"The maps we have obtained feature levels of resolution and sensitivity never achieved before, a milestone in modern cosmology", explains Andrea Zacchei, a researcher at the Osservatorio Astronomico of Trieste who, following Fabio Pasian, is now in charge of the entire data analysis of the LFI. "In a year's time the challenge will be even greater, as we will try to conclude the analysis of polarization data which may give us a few surprises regarding our comprehension of the Universe". The polarization is in fact the "direction" taken by the light, perpendicular to that in which it travels, that "remembers" very well the one that had been impressed on the Big Bang and it may therefore convey very important information.
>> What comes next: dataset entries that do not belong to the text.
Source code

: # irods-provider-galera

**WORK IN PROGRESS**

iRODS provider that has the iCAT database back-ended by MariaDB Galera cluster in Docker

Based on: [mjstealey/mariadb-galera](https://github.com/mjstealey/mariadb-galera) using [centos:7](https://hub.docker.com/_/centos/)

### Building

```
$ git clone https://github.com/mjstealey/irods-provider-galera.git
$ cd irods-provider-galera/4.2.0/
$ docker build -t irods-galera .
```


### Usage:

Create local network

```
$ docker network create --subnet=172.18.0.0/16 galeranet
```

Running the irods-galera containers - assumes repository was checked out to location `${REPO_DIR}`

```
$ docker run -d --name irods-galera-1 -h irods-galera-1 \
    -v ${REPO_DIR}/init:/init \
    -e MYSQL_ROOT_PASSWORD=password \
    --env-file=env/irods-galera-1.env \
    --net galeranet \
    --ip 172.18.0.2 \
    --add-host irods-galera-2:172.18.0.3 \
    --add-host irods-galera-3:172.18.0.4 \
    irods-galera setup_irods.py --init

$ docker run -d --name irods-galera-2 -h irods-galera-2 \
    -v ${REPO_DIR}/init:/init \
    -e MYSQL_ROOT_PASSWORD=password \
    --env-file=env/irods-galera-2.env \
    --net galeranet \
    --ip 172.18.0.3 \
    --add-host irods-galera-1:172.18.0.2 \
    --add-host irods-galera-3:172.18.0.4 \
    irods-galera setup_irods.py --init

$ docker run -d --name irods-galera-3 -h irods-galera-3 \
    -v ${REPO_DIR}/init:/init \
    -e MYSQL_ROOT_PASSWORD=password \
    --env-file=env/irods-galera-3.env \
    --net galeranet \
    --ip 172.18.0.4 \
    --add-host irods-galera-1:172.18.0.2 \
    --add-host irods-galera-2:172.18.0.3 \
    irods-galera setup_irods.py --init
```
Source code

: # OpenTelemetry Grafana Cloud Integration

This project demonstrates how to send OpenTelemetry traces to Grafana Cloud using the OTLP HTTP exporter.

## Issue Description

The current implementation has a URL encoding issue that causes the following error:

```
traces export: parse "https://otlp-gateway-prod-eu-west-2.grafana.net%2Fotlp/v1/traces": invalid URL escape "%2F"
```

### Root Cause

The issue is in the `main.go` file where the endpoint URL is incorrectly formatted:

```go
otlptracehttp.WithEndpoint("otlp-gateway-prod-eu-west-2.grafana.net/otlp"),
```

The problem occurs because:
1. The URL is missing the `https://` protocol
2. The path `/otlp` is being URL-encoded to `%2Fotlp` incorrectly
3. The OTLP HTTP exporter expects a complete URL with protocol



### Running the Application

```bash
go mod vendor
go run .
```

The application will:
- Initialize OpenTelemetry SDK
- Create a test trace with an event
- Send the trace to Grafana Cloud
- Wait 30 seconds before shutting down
"The observations carried out by Planck reveal with unprecedented exactness the imprint of the Big Bang on the fossil radiation. This the first time that man can look with such clearness at the origin of our Universe, in which we see the impact of forms of matter and energy still unknown today", adds Carlo Baccigalupi, a cosmologist at SISSA. "In order to comprehend Planck's data we still have to focus on the most mysterious part of the signal, in which we may look for space-time oscillations of cosmological dimension, and such information that may help identify the physical processes that occurred at the time of the Big Bang. A lot of work for scientists for many years to come". The task of Baccigalupi, alongside Luigi Danese, Francesca Perrotta and the SISSA group, is to extract the signal of the Big Bang and the main astrophysical emissions.
More in detail...
Planck is a satellite of the European Space Agency, designed to observe the Big Bang through the cosmic background radiation with unprecedented results.
Planned in the mid-90s, the satellite and the instruments it carries on board have been realized thanks to the huge effort of various European space agencies, while NASA created the cooling system.
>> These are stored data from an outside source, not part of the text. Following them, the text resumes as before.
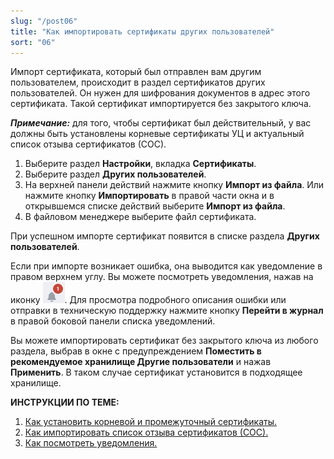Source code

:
 ```yaml
---
slug: "/post06"
title: "Как импортировать сертификаты других пользователей"
sort: "06"
---
```


Импорт сертификата, который был отправлен вам другим пользователем, происходит в раздел сертификатов других пользователей. Он нужен для шифрования документов в адрес этого сертификата. Такой сертификат импортируется без закрытого ключа.

***Примечание:*** для того, чтобы сертификат был действительный, у вас должны быть установлены корневые сертификаты УЦ и актуальный список отзыва сертификатов (СОС).

1. Выберите раздел **Настройки**, вкладка **Сертификаты**.
2. Выберите раздел **Других пользователей**.
3. На верхней панели действий нажмите кнопку **Импорт из файла**.
  Или нажмите кнопку **Импортировать** в правой части окна и в открывшемся списке действий выберите **Импорт из файла**.
4. В файловом менеджере выберите файл сертификата.

При успешном импорте сертификат появится в списке раздела **Других пользователей**.

Если при импорте возникает ошибка, она выводится как уведомление в правом верхнем углу. Вы можете посмотреть уведомления, нажав на иконку ![notifications-button.jpg](./images/notifications-button.jpg "События"). Для просмотра подробного описания ошибки или отправки в техническую поддержку нажмите кнопку **Перейти в журнал** в правой боковой панели списка уведомлений.

Вы можете импортировать сертификат без закрытого ключа из любого раздела, выбрав в  окне с предупреждением **Поместить в рекомендуемое хранилище Другие пользователи** и нажав **Применить**. В таком случае сертификат установится в подходящее хранилище.

**ИНСТРУКЦИИ ПО ТЕМЕ:**  
1. [Как установить корневой и промежуточный сертификаты.](https://docs.cryptoarm.ru/06-v3.2-Beta/008-certs/import-UC-certs)  
2. [Как импортировать список отзыва сертификатов (СОС).](https://docs.cryptoarm.ru/06-v3.2-Beta/008-certs/import-crl)  
3. [Как посмотреть уведомления.](https://docs.cryptoarm.ru/06-v3.2-Beta/007-cryptoarm/notifications)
Planck carries on board two instruments to observe the sky at several frequencies: the LFI (Low Frequency Instrument), under Italy's responsibility, which detects the radiation in the 30 to 70 GHz interval and the HFI (High Frequency Instrument), under France's responsibility, that observes it in the 100 to 857 GHz interval.
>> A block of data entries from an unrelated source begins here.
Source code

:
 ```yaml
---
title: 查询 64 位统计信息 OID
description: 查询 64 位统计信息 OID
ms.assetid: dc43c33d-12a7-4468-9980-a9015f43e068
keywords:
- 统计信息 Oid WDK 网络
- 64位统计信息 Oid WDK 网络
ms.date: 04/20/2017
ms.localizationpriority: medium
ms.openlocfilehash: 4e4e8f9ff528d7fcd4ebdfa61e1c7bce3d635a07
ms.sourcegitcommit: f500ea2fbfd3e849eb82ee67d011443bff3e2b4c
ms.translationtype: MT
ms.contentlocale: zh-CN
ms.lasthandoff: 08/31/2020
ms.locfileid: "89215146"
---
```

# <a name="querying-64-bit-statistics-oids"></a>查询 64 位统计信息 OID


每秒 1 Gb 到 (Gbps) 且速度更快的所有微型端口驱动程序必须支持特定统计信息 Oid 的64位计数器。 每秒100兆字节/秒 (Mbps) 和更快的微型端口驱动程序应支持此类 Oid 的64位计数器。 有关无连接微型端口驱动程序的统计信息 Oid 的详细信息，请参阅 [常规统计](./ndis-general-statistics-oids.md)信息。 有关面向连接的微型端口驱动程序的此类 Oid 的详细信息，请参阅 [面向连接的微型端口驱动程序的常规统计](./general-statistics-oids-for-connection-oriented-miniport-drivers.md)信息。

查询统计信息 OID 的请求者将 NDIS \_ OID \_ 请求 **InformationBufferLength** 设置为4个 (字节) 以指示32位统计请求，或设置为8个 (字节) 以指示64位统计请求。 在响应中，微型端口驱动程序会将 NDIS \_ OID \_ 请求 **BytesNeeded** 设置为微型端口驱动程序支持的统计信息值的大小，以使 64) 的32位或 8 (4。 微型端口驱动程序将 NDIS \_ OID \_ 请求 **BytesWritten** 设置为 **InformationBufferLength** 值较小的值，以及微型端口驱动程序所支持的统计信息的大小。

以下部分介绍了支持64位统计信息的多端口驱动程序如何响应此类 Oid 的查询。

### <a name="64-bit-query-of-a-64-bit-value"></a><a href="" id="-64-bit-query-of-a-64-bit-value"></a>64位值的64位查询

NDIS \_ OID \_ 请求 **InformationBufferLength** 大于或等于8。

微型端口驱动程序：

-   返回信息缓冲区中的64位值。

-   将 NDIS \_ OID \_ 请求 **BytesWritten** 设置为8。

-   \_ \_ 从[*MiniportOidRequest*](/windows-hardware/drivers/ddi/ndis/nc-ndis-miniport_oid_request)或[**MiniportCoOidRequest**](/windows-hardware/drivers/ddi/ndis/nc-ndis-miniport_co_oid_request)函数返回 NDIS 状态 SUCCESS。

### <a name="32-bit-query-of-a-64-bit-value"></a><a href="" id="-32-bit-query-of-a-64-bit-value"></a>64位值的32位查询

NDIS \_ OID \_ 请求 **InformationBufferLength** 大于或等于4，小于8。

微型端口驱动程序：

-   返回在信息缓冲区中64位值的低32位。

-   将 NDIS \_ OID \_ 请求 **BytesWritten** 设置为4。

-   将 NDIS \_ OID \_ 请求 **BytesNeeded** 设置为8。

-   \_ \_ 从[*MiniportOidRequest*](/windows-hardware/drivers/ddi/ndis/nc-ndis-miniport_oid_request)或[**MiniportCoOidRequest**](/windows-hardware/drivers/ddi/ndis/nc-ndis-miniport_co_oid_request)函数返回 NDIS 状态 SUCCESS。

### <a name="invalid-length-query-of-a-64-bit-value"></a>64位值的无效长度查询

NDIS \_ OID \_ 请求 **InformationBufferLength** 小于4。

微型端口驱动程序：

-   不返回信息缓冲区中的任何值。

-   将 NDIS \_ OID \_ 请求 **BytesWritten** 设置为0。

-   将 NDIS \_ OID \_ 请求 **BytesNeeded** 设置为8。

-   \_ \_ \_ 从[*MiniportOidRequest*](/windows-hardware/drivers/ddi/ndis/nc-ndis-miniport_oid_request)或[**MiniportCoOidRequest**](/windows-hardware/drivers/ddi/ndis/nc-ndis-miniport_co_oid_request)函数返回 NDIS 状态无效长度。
The analysis of the satellite-to-ground data has been carried out at two centers only in the world, Paris and Trieste. Trieste in particular, with SISSA, INAF-Osservatorio Astronomico and Università di Trieste, acts as the Data Processing Centre for the low-frequency instrument. In recent years about fifteen scientists from the three institutes have been collaborating zealously with continuous exchanges with the other Planck collaborators, that include the world's greatest experts in data analysis, computer science, cosmology and astrophysics, amounting to over 200 scientists and technicians.